Kazakhstan President Nursultan Nazarbayev met with Lukoil President Vagit Alekperov on January 20th. Alekperov disclosed that Lukoil has spent over $6 billion in the Central Asia state's oil production sector. According to the press office, this year Lukoil will launch a gas refining complex in Aktyubinskaya Region. Lukoil President also highly appraised the reliable protection for foreign investment provided in Kazakhstan as well as the development of the republic in last 20 years in general, attributing all these to the personal achievement of Nursultan Nazarbayev.

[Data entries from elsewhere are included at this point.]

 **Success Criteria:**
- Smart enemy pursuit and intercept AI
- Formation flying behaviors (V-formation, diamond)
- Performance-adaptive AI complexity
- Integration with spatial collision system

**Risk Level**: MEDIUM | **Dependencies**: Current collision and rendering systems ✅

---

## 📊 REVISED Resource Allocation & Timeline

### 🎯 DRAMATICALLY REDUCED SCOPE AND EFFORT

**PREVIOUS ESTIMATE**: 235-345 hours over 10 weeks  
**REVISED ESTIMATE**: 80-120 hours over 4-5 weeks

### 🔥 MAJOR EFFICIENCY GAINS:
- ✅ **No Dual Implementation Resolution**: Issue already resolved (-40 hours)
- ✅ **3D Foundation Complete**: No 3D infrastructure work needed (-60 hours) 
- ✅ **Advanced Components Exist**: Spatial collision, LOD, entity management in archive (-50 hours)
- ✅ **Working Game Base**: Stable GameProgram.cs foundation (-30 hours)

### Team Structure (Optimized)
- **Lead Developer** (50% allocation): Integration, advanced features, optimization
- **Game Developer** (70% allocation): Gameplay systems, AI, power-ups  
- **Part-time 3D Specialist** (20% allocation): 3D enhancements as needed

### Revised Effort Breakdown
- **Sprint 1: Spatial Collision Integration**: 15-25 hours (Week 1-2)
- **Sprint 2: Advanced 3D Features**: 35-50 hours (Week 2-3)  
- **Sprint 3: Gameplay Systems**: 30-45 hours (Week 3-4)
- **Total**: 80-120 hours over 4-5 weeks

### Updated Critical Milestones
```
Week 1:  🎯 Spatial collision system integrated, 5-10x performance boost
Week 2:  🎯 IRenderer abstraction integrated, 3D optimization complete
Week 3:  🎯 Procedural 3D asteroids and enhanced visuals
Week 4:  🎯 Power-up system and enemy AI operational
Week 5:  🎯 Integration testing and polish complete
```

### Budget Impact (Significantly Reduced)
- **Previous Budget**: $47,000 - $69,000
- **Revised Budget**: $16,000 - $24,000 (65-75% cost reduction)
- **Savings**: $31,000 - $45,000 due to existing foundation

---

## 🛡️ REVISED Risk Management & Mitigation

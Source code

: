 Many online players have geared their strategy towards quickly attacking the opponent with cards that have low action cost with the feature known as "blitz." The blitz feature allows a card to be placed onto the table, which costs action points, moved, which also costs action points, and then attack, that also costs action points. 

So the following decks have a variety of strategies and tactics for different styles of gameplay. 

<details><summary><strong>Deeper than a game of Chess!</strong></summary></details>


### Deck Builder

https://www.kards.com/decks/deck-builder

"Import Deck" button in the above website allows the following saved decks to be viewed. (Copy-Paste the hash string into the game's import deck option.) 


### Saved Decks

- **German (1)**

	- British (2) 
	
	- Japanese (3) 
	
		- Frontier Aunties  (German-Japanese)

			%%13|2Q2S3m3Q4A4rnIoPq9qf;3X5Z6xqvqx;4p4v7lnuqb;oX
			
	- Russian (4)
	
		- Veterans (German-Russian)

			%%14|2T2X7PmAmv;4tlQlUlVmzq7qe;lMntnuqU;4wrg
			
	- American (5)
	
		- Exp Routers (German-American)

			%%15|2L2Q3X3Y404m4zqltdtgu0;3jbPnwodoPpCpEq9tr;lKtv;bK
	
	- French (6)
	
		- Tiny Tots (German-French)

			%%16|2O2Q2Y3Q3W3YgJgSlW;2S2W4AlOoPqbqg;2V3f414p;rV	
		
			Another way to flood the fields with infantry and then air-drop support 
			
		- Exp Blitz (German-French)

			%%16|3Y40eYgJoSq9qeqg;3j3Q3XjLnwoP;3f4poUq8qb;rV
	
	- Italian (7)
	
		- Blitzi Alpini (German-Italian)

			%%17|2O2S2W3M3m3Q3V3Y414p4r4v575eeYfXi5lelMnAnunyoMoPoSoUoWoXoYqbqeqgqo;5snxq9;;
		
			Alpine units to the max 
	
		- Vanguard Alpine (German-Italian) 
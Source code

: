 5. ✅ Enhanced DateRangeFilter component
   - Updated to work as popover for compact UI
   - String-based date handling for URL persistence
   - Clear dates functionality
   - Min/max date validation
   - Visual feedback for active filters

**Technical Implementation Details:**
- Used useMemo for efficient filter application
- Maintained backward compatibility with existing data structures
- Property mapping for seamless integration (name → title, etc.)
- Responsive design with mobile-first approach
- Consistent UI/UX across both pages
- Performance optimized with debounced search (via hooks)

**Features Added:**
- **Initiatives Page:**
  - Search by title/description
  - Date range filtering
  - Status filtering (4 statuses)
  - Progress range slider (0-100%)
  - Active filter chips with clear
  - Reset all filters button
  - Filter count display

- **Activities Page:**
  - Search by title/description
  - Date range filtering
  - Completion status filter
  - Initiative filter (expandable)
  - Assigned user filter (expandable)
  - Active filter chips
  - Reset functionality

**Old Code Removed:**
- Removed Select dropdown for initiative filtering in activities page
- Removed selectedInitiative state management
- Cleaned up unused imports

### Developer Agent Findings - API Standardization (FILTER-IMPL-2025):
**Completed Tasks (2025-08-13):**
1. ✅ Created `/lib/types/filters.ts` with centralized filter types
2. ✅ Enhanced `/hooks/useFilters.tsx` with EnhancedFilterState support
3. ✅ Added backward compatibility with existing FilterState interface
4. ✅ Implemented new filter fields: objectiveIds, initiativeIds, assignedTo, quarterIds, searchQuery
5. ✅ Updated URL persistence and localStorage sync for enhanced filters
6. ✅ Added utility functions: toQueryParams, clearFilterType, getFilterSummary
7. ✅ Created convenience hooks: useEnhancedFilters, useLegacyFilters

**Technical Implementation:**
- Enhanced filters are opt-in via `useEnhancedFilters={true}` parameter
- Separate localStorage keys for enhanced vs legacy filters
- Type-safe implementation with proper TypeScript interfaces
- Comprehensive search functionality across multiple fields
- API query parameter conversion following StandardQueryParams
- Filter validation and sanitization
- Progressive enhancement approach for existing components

Meanwhile, triggered by increasing competition from China and Russia to access the resources of the region, the European Parliament has given its initial green light to a partnership agreement with gas-rich Turkmenistan, aimed at bringing the Central Asian country closer to the European Union, though the draft agreement has been criticized for risking legitimatizing a repressive regime. "If we don't open up the Southern Corridor then Turkmenistan will have no other option but to turn to the east. This will have very serious consequences for Europe," former German Foreign Minister Joschka Fischer warned. Both Europe and Turkmenistan are eager to reduce their reliance on Russia, which currently acts as middleman through Soviet-era gas pipeline networks. Turkmenistan has expressed willingness to supply Europe directly, rather than sell to Russia, which in turn pumps its own gas to Europe at a higher price. The Ashgabat government already sells gas to Iran and China and plans to further diversify its export markets.

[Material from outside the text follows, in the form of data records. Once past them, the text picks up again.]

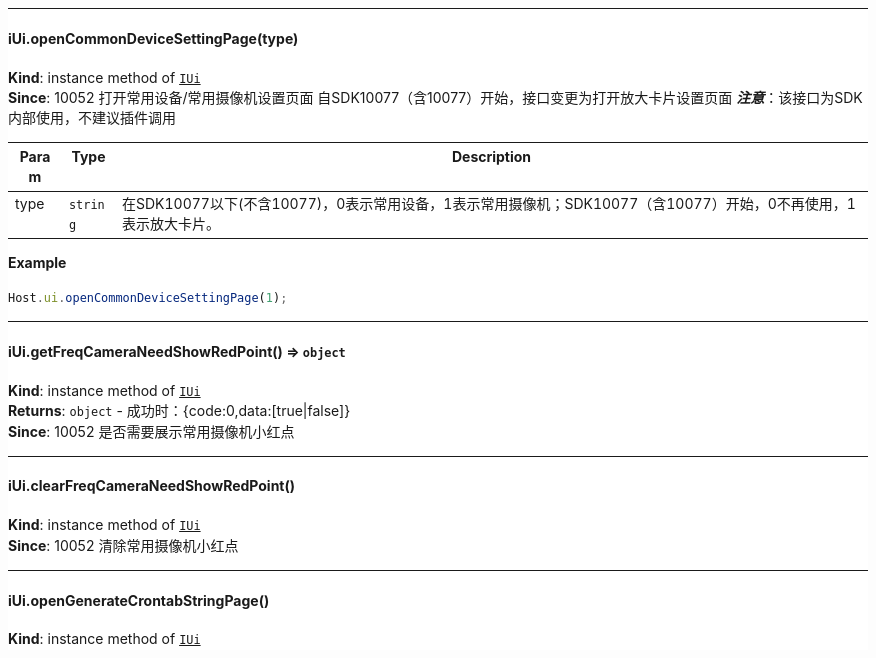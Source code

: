 * * *

<a name="module_miot/host/ui..IUi+openCommonDeviceSettingPage"></a>

#### iUi.openCommonDeviceSettingPage(type)
**Kind**: instance method of [<code>IUi</code>](#module_miot/host/ui..IUi)  
**Since**: 10052
打开常用设备/常用摄像机设置页面
自SDK10077（含10077）开始，接口变更为打开放大卡片设置页面
***注意***：该接口为SDK内部使用，不建议插件调用  

| Param | Type | Description |
| --- | --- | --- |
| type | <code>string</code> | 在SDK10077以下(不含10077)，0表示常用设备，1表示常用摄像机；SDK10077（含10077）开始，0不再使用，1表示放大卡片。 |

**Example**  
```js
Host.ui.openCommonDeviceSettingPage(1);
```

* * *

<a name="module_miot/host/ui..IUi+getFreqCameraNeedShowRedPoint"></a>

#### iUi.getFreqCameraNeedShowRedPoint() ⇒ <code>object</code>
**Kind**: instance method of [<code>IUi</code>](#module_miot/host/ui..IUi)  
**Returns**: <code>object</code> - 成功时：{code:0,data:[true|false]}  
**Since**: 10052
是否需要展示常用摄像机小红点  

* * *

<a name="module_miot/host/ui..IUi+clearFreqCameraNeedShowRedPoint"></a>

#### iUi.clearFreqCameraNeedShowRedPoint()
**Kind**: instance method of [<code>IUi</code>](#module_miot/host/ui..IUi)  
**Since**: 10052
清除常用摄像机小红点  

* * *

<a name="module_miot/host/ui..IUi+openGenerateCrontabStringPage"></a>

#### iUi.openGenerateCrontabStringPage()
**Kind**: instance method of [<code>IUi</code>](#module_miot/host/ui..IUi)  
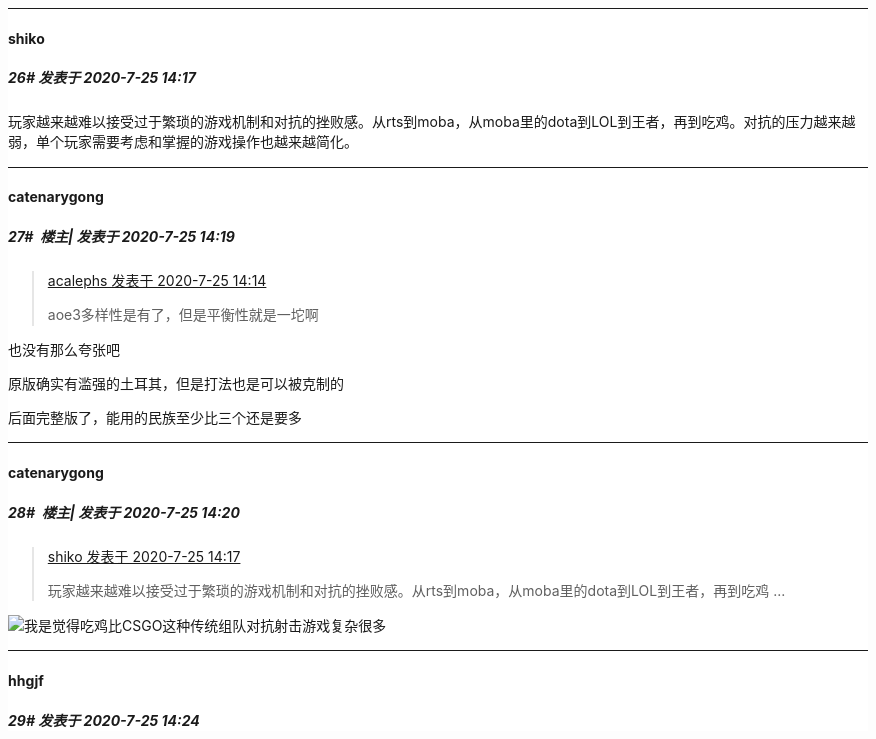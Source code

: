 





*****

####  shiko  
##### 26#       发表于 2020-7-25 14:17




玩家越来越难以接受过于繁琐的游戏机制和对抗的挫败感。从rts到moba，从moba里的dota到LOL到王者，再到吃鸡。对抗的压力越来越弱，单个玩家需要考虑和掌握的游戏操作也越来越简化。







*****

####  catenarygong  
##### 27#         楼主| 发表于 2020-7-25 14:19



<blockquote><a href="httphttps://bbs.saraba1st.com/2b/forum.php?mod=redirect&amp;goto=findpost&amp;pid=48211763&amp;ptid=1951241" target="_blank">acalephs 发表于 2020-7-25 14:14</a>

aoe3多样性是有了，但是平衡性就是一坨啊</blockquote>
也没有那么夸张吧


原版确实有滥强的土耳其，但是打法也是可以被克制的


后面完整版了，能用的民族至少比三个还是要多







*****

####  catenarygong  
##### 28#         楼主| 发表于 2020-7-25 14:20



<blockquote><a href="httphttps://bbs.saraba1st.com/2b/forum.php?mod=redirect&amp;goto=findpost&amp;pid=48211784&amp;ptid=1951241" target="_blank">shiko 发表于 2020-7-25 14:17</a>

玩家越来越难以接受过于繁琐的游戏机制和对抗的挫败感。从rts到moba，从moba里的dota到LOL到王者，再到吃鸡 ...</blockquote>
<img src="https://static.saraba1st.com/image/smiley/face2017/001.png" referrerpolicy="no-referrer">我是觉得吃鸡比CSGO这种传统组队对抗射击游戏复杂很多







*****

####  hhgjf  
##### 29#       发表于 2020-7-25 14:24
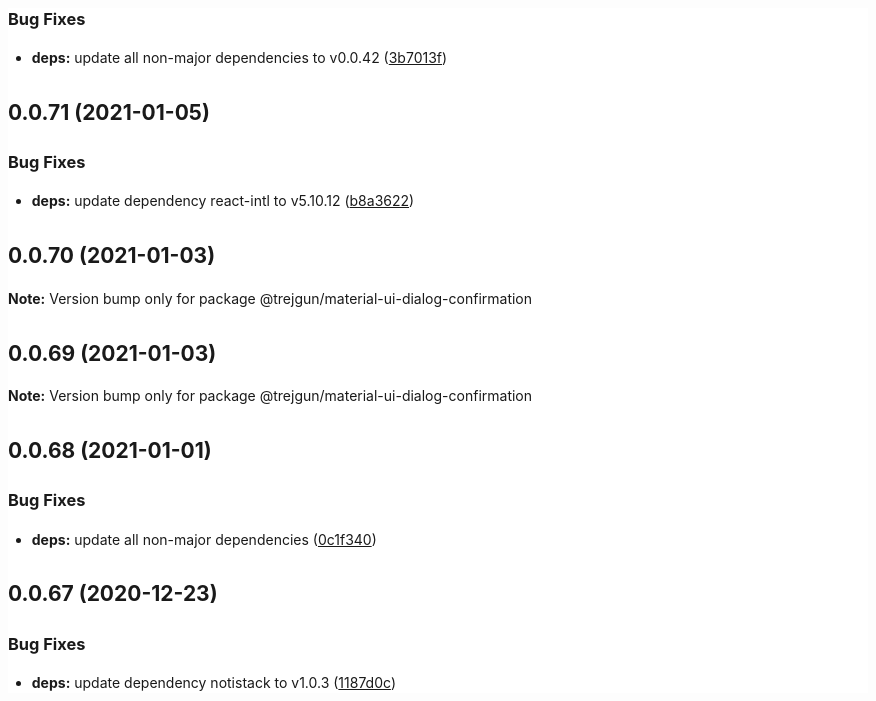 
### Bug Fixes

* **deps:** update all non-major dependencies to v0.0.42 ([3b7013f](https://github.com/memoryOS/material-ui/commit/3b7013fe9ad8185ba71ceff7d971154f1d68c541))





## 0.0.71 (2021-01-05)


### Bug Fixes

* **deps:** update dependency react-intl to v5.10.12 ([b8a3622](https://github.com/memoryOS/material-ui/commit/b8a3622aeaa9af86f77b2fb36df7809c58c3df35))





## 0.0.70 (2021-01-03)

**Note:** Version bump only for package @trejgun/material-ui-dialog-confirmation





## 0.0.69 (2021-01-03)

**Note:** Version bump only for package @trejgun/material-ui-dialog-confirmation





## 0.0.68 (2021-01-01)


### Bug Fixes

* **deps:** update all non-major dependencies ([0c1f340](https://github.com/memoryOS/material-ui/commit/0c1f340344f9c9c4f56ac34a7d60c00bd8b71859))





## 0.0.67 (2020-12-23)


### Bug Fixes

* **deps:** update dependency notistack to v1.0.3 ([1187d0c](https://github.com/memoryOS/material-ui/commit/1187d0cc1be1d3193febb60019964d7d2bd5dbc8))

Looking toward the east, National Energy Administration of China published the country's 2010 Energy Economy Review and 2011 Outlook on Jan. 28th. According to the report, China's energy demand will continue to increase in 2011, but in a lower speed in general. Noticeably, China's natural gas demand will rise 20 percent in 2011 to 130 billion cubic meters (cu m) and production will increase 16 percent to 110 billion cu m. China will focus on offshore oil and gas exploitation during the 12th Five-year Plan (2011-2015). China imported 17 billion cu m natural gas in 2010, 16% of the country's total consumption. CNPC estimated that the amount of natural gas imports in 2011 will surpass 30 billion cu m, but its high price is still a disadvantage, compared to coal, the country's biggest energy source.


Articles referred to in this post:

"Новые проекты планирует реализовать «Лукойл» в Казахстане"
(Lukoil plans to implement new projects in Kazakhstan)

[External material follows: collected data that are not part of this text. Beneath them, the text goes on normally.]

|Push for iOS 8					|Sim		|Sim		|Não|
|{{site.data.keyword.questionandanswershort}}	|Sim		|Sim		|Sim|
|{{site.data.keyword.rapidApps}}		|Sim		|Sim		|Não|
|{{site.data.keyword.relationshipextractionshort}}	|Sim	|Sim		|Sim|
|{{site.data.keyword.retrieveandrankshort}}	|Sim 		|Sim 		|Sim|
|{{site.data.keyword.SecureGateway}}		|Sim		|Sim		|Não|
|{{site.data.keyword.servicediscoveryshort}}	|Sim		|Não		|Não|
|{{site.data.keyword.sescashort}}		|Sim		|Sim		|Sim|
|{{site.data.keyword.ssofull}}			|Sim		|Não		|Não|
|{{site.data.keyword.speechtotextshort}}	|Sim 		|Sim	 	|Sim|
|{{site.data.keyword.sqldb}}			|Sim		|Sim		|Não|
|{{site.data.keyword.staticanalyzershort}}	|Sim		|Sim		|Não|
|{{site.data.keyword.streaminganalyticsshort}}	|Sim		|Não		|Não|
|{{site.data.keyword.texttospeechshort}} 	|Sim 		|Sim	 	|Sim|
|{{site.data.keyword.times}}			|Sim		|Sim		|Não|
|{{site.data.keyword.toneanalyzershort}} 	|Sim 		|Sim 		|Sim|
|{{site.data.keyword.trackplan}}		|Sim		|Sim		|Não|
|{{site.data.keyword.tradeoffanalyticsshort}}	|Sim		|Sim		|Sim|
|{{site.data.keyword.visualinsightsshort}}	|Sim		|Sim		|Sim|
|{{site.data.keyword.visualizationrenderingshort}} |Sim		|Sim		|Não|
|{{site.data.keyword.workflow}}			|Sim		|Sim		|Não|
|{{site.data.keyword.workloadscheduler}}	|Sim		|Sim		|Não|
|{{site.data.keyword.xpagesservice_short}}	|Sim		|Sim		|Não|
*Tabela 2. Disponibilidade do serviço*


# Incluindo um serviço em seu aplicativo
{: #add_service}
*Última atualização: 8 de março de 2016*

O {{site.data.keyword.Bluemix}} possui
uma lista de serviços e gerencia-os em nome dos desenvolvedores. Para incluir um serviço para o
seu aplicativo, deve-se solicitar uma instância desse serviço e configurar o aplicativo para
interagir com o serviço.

http://www.newskaz.ru/economy/20110120/1066038.html

"European Parliament Moves Bloc A Step Closer To Turkmenistan"

http://www.rferl.org/content/eu_parliament_turkmenistan/2288449.html

"EU risks losing Central Asian energy to Eastern countries, says EU advisor"

http://centralasianewswire.com/EU-risks-losing-Central-Asian-energy-to-Easternnbspcountries-says-EU-advisor/viewstory.aspx?id=3087

"国家能源局发布2010能源经济形势回顾和2011展望"
(National Energy Administration of China published the 2010 Energy Economy Review and 2011 Outlook)

http://www.china5e.com/show.php?contentid=156196&page=2

"中石油预计2011年中国天然气需求1300亿方"
(CNPC predicts China's natural gas demand in 2011)

http://news.hexun.com/2011-01-20/126926413.html

2 comments:

  1. It would be interesting to know how much profit Lukoil has reaped from this $6 bn dollar investment. One of the chief criticisms of the current Russian business model has been the lack of long-term capital investment. Are things different in Kazakhstan?

    In the Turkmen-EU partnership, are there any concerns over the lack of political freedoms in Turkmenistan?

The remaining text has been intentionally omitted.